Damakant Jayshi

The Wausau Water Works Commission on Tuesday approved nearly $700,000 for a proposal to produce bidding documents and design for the installation of treatment technology at the city’s new drinking water treatment facility, now under construction.

In addition to producing bidding documents and developing a design of a granular activated carbon or GAC treatment technology, the consultants proposed pursuing assistance through Wisconsin’s Safe Drinking Water Loan Program and other funding sources, among other recommendations.

The commission, however, put on hold a proposed continuation of a pilot study pending discussion with Wisconsin Department of Natural Resources, which will have to approve any potential treatment plan. The DNR will inspect how the treatment technology works before they approve it, said Scott Boers, Wausau’s Drinking Water Division superintendent.

The proposal on GAC has five main categories: project coordination, design, bidding, funding, and supplemental services. The pilot study is part of supplemental services and it is not clear whether the entire segment is on hold or just the study.

The proposal will deliver workshop materials and notes, an opinion on construction costs, draft and final bidding documents, a loan application draft and a memo on alternative ground water sources. For this, the consultants – Donohue & Associates and Becher Hoppe – asked for a fee of $698,705. The firms have already been paid more than $240,000 for the pilot study.

Commissioners John Robinson and Jim Force questioned the need to extend the pilot study, given the commission already made the decision to implement GAC treatment based on the study’s report.

Robinson said he is very concerned with the already “hemorrhaging costs” that the City of Wausau is incurring on PFAS-related work. “I am not understanding the value of a one-dimensional treatment in a benchmark scale pilot dealing with the long-term needs of the utility,” Robinson said.

Commissioner Force questioned how the costs would be lower since study only addresses PFAS and not any other emerging contaminants.

Susan Wojtkiewicz said “there would be information coming from our pilot study” about any new contaminants. She offered to take the pilot study out of the proposal until receiving feedback from the Wisconsin DNR.

The WWW Commission voted in June to adopt GAC technology in the upcoming $120 million water treatment plant to remove PFAS, also known as “forever chemicals” from water. The GAC technology, cited as a long-term solution for PFAS contamination in the city’s drinking water, will take 18-24 months to complete and cost about $16 million.

A funding plan was presented at that the commission’s special meeting in June. The plan relies on state and federal funding, but those are not guaranteed. Additionally, the plan has a shortfall of $6 million.
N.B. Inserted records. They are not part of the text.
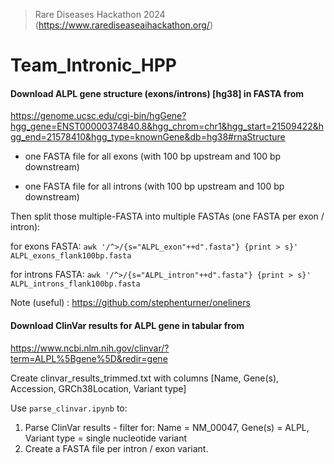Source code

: > Rare Diseases Hackathon 2024 (https://www.rarediseaseaihackathon.org/)

# Team_Intronic_HPP

#### Download ALPL gene structure (exons/introns) [hg38] in FASTA from
   
https://genome.ucsc.edu/cgi-bin/hgGene?hgg_gene=ENST00000374840.8&hgg_chrom=chr1&hgg_start=21509422&hgg_end=21578410&hgg_type=knownGene&db=hg38#rnaStructure

- one FASTA file for all exons (with 100 bp upstream and 100 bp downstream)

- one FASTA file for all introns (with 100 bp upstream and 100 bp downstream)

Then split those multiple-FASTA into multiple FASTAs (one FASTA per exon / intron):

for exons FASTA: `awk '/^>/{s="ALPL_exon"++d".fasta"} {print > s}' ALPL_exons_flank100bp.fasta`

for introns FASTA: `awk '/^>/{s="ALPL_intron"++d".fasta"} {print > s}' ALPL_introns_flank100bp.fasta`

Note (useful) : https://github.com/stephenturner/oneliners


#### Download ClinVar results for ALPL gene in tabular from

https://www.ncbi.nlm.nih.gov/clinvar/?term=ALPL%5Bgene%5D&redir=gene

Create clinvar_results_trimmed.txt with columns [Name, Gene(s), Accession, GRCh38Location, Variant type]

Use `parse_clinvar.ipynb` to:
1. Parse ClinVar results - filter for: Name = NM_00047, Gene(s) = ALPL, Variant type = single nucleotide variant
2. Create a FASTA file per intron / exon variant.
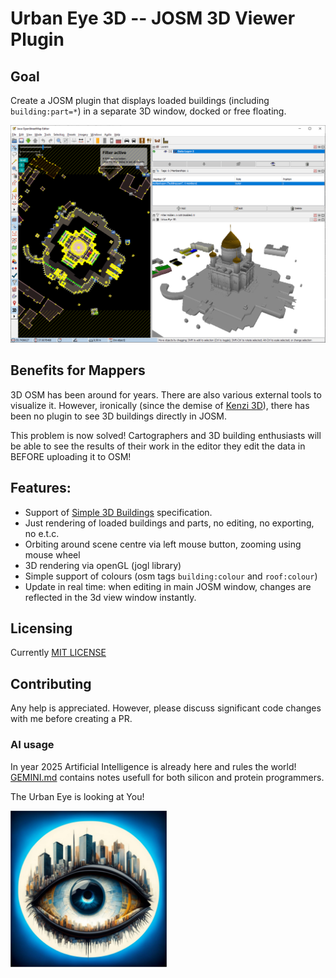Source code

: # Urban Eye 3D -- JOSM 3D Viewer Plugin

## Goal

Create a JOSM plugin that displays loaded buildings (including `building:part=*`) in a separate 3D window, docked or free floating.

![Docked window](docs/images/pic1.png)

## Benefits for Mappers

3D OSM has been around for years. There are also various external tools to visualize it. However, ironically (since the demise of [Kenzi 3D](https://github.com/kendzi/kendzi3d)), there has been no plugin to see 3D buildings directly in JOSM.

This problem is now solved! Cartographers and 3D building enthusiasts will be able to see the results of their work in the editor they edit the data in BEFORE uploading it to OSM!


## Features:
* Support of [Simple 3D Buildings](https://wiki.openstreetmap.org/wiki/Simple_3D_Buildings) specification.
* Just rendering of loaded buildings and parts, no editing, no exporting, no e.t.c.
* Orbiting around scene centre via left mouse button, zooming using mouse wheel 
* 3D rendering via openGL (jogl library)
* Simple support of colours (osm tags `building:colour` and `roof:colour`)
* Update in real time: when editing in main JOSM window, changes are reflected in the 3d view window instantly.


## Licensing

Currently [MIT LICENSE](LICENSE)

## Contributing

Any help is appreciated. However, please discuss significant code changes with me before creating a PR.


### AI usage

In year 2025 Artificial Intelligence is already here and rules the world! [GEMINI.md](GEMINI.md) contains notes usefull for both silicon and protein programmers.

The Urban Eye is looking at You!

<img src="docs/images/pic2.jpg" alt="Urban Eye" width="250px" />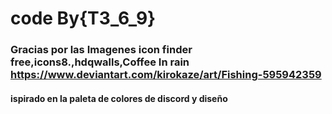 # code By{T3_6_9}

### Gracias por las Imagenes icon finder free,icons8.,hdqwalls,Coffee In rain https://www.deviantart.com/kirokaze/art/Fishing-595942359

#### ispirado en la paleta de colores de discord y diseño
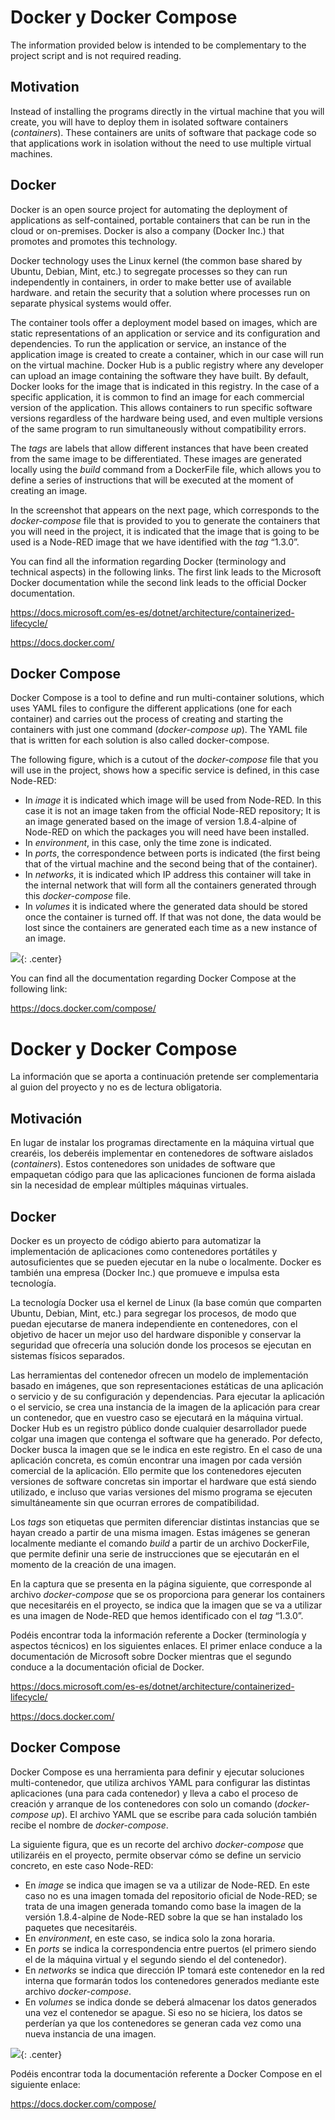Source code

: <!-- multilingual suffix: en, es -->

<!-- [en] -->

# Docker y Docker Compose

The information provided below is intended to be complementary to the project script and is not required reading.

## Motivation

Instead of installing the programs directly in the virtual machine that you will create, you will have to deploy them in isolated software containers (*containers*). These containers are units of software that package code so that applications work in isolation without the need to use multiple virtual machines.

## Docker

Docker is an open source project for automating the deployment of applications as self-contained, portable containers that can be run in the cloud or on-premises. Docker is also a company (Docker Inc.) that promotes and promotes this technology.

Docker technology uses the Linux kernel (the common base shared by Ubuntu, Debian, Mint, etc.) to segregate processes so they can run independently in containers, in order to make better use of available hardware. and retain the security that a solution where processes run on separate physical systems would offer.

The container tools offer a deployment model based on images, which are static representations of an application or service and its configuration and dependencies. To run the application or service, an instance of the application image is created to create a container, which in our case will run on the virtual machine. Docker Hub is a public registry where any developer can upload an image containing the software they have built. By default, Docker looks for the image that is indicated in this registry. In the case of a specific application, it is common to find an image for each commercial version of the application. This allows containers to run specific software versions regardless of the hardware being used, and even multiple versions of the same program to run simultaneously without compatibility errors.

The *tags* are labels that allow different instances that have been created from the same image to be differentiated. These images are generated locally using the *build* command from a DockerFile file, which allows you to define a series of instructions that will be executed at the moment of creating an image.

In the screenshot that appears on the next page, which corresponds to the *docker-compose* file that is provided to you to generate the containers that you will need in the project, it is indicated that the image that is going to be used is a Node-RED image that we have identified with the *tag* “1.3.0”.

You can find all the information regarding Docker (terminology and technical aspects) in the following links. The first link leads to the Microsoft Docker documentation while the second link leads to the official Docker documentation.

<https://docs.microsoft.com/es-es/dotnet/architecture/containerized-lifecycle/>

<https://docs.docker.com/>

## Docker Compose

Docker Compose is a tool to define and run multi-container solutions, which uses YAML files to configure the different applications (one for each container) and carries out the process of creating and starting the containers with just one command (*docker-compose up*). The YAML file that is written for each solution is also called docker-compose.

The following figure, which is a cutout of the *docker-compose* file that you will use in the project, shows how a specific service is defined, in this case Node-RED:

- In *image* it is indicated which image will be used from Node-RED. In this case it is not an image taken from the official Node-RED repository; It is an image generated based on the image of version 1.8.4-alpine of Node-RED on which the packages you will need have been installed.
- In *environment*, in this case, only the time zone is indicated.
- In *ports*, the correspondence between ports is indicated (the first being that of the virtual machine and the second being that of the container).
- In *networks*, it is indicated which IP address this container will take in the internal network that will form all the containers generated through this *docker-compose* file.
- In *volumes* it is indicated where the generated data should be stored once the container is turned off. If that was not done, the data would be lost since the containers are generated each time as a new instance of an image.

![](img/3_0.png){: .center}

You can find all the documentation regarding Docker Compose at the following link:

<https://docs.docker.com/compose/>

<!-- [es] -->

# Docker y Docker Compose

La información que se aporta a continuación pretende ser complementaria al guion del proyecto y no es de lectura obligatoria.

## Motivación

En lugar de instalar los programas directamente en la máquina virtual que crearéis, los deberéis implementar en contenedores de software aislados (*containers*). Estos contenedores son unidades de software que empaquetan código para que las aplicaciones funcionen de forma aislada sin la necesidad de emplear múltiples máquinas virtuales.

## Docker

Docker es un proyecto de código abierto para automatizar la implementación de aplicaciones como contenedores portátiles y autosuficientes que se pueden ejecutar en la nube o localmente. Docker es también una empresa (Docker Inc.) que promueve e impulsa esta tecnología.

La tecnología Docker usa el kernel de Linux (la base común que comparten Ubuntu, Debian, Mint, etc.) para segregar los procesos, de modo que puedan ejecutarse de manera independiente en contenedores, con el objetivo de hacer un mejor uso del hardware disponible y conservar la seguridad que ofrecería una solución donde los procesos se ejecutan en sistemas físicos separados.

Las herramientas del contenedor ofrecen un modelo de implementación basado en imágenes, que son representaciones estáticas de una aplicación o servicio y de su configuración y dependencias. Para ejecutar la aplicación o el servicio, se crea una instancia de la imagen de la aplicación para crear un contenedor, que en vuestro caso se ejecutará en la máquina virtual. Docker Hub es un registro público donde cualquier desarrollador puede colgar una imagen que contenga el software que ha generado. Por defecto, Docker busca la imagen que se le indica en este registro. En el caso de una aplicación concreta, es común encontrar una imagen por cada versión comercial de la aplicación. Ello permite que los contenedores ejecuten versiones de software concretas sin importar el hardware que está siendo utilizado, e incluso que varias versiones del mismo programa se ejecuten simultáneamente sin que ocurran errores de compatibilidad.

Los *tags* son etiquetas que permiten diferenciar distintas instancias que se hayan creado a partir de una misma imagen. Estas imágenes se generan localmente mediante el comando *build* a partir de un archivo DockerFile, que permite definir una serie de instrucciones que se ejecutarán en el momento de la creación de una imagen. 

En la captura que se presenta en la página siguiente, que corresponde al archivo *docker-compose* que se os proporciona para generar los containers que necesitaréis en el proyecto, se indica que la imagen que se va a utilizar es una imagen de Node-RED que hemos identificado con el *tag* “1.3.0”.

Podéis encontrar toda la información referente a Docker (terminología y aspectos técnicos) en los siguientes enlaces. El primer enlace conduce a la documentación de Microsoft sobre Docker mientras que el segundo conduce a la documentación oficial de Docker.

<https://docs.microsoft.com/es-es/dotnet/architecture/containerized-lifecycle/>

<https://docs.docker.com/>

## Docker Compose

Docker Compose es una herramienta para definir y ejecutar soluciones multi-contenedor, que utiliza archivos YAML para configurar las distintas aplicaciones (una para cada contenedor) y lleva a cabo el proceso de creación y arranque de los contenedores con solo un comando (*docker-compose up*). El archivo YAML que se escribe para cada solución también recibe el nombre de *docker-compose*.

La siguiente figura, que es un recorte del archivo *docker-compose* que utilizaréis en el proyecto, permite observar cómo se define un servicio concreto, en este caso Node-RED:

- En *image* se indica que imagen se va a utilizar de Node-RED. En este caso no es una imagen tomada del repositorio oficial de Node-RED; se trata de una imagen generada tomando como base la imagen de la versión 1.8.4-alpine de Node-RED sobre la que se han instalado los paquetes que necesitaréis.
- En *environment*, en este caso, se indica solo la zona horaria.
- En *ports* se indica la correspondencia entre puertos (el primero siendo el de la máquina virtual y el segundo siendo el del contenedor).
- En *networks* se indica que dirección IP tomará este contenedor en la red interna que formarán todos los contenedores generados mediante este archivo *docker-compose*.
- En *volumes* se indica donde se deberá almacenar los datos generados una vez el contenedor se apague. Si eso no se hiciera, los datos se perderían ya que los contenedores se generan cada vez como una nueva instancia de una imagen.

![](img/3_0.png){: .center}

Podéis encontrar toda la documentación referente a Docker Compose en el siguiente enlace:

<https://docs.docker.com/compose/>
That resulted in a plan for interim financing in the policy adopted by the Commission.

Director of the Department of Public Works Eric Lindman said the new water treatment plan would be delayed due to some “feeding issues” and the Aug. 16 completion date willnot be met because of the delays. The project began in June 2020.

Steve Opatik from Becher Hoppe, the company overseeing the construction of the plant, estimated a delay of 4-6 weeks. He cited supply chain issues, shipping and delivery, worker shortage and Covid-caused interruptions among the factors causing the delay.

Commissioner’s employer chosen for well location project

Last month, Commissioner Joe Gehin proposed finding new locations for wells as alternatives to PFAS-contaminated existing wells. That suggestion became part of the proposal discussed this week, when Gehin wanted to make sure that the minutes of the June 20 meeting clearly mention that the proposal approved by the commission included seeking new well locations. That task has now been assigned to Becher Hoppe, Gehin’s employer.

Becher Hoppe, an engineering consulting firm, is deeply involved in Wausau’s ongoing water treatment facility upgrades. The supplemental services section has a total budget of $73,760 which included continuing the pilot study, which is now on hold until further discussion. Of this, evaluating the feasibility of alternative groundwater sources, has been allotted $17,550 in taxpayer funding.

A letter from Donohue’s Mike Gerbitz to DPW Director Lindman on July 1 mentions the consulting firms’ roles and states that Becher Hoppe will lead a “cursory evaluation of alternative waster sources,” a suggestion Gehin made on June 20.

The Donohue official’s also letter says Becher Hoppe will lead the design of site improvements and continue to support pilot testing. The ‘design’ category has been allocated largest amount of the $698,705 proposal: more than $450,000. It was not clear how much of this would go to Becher Hoppe.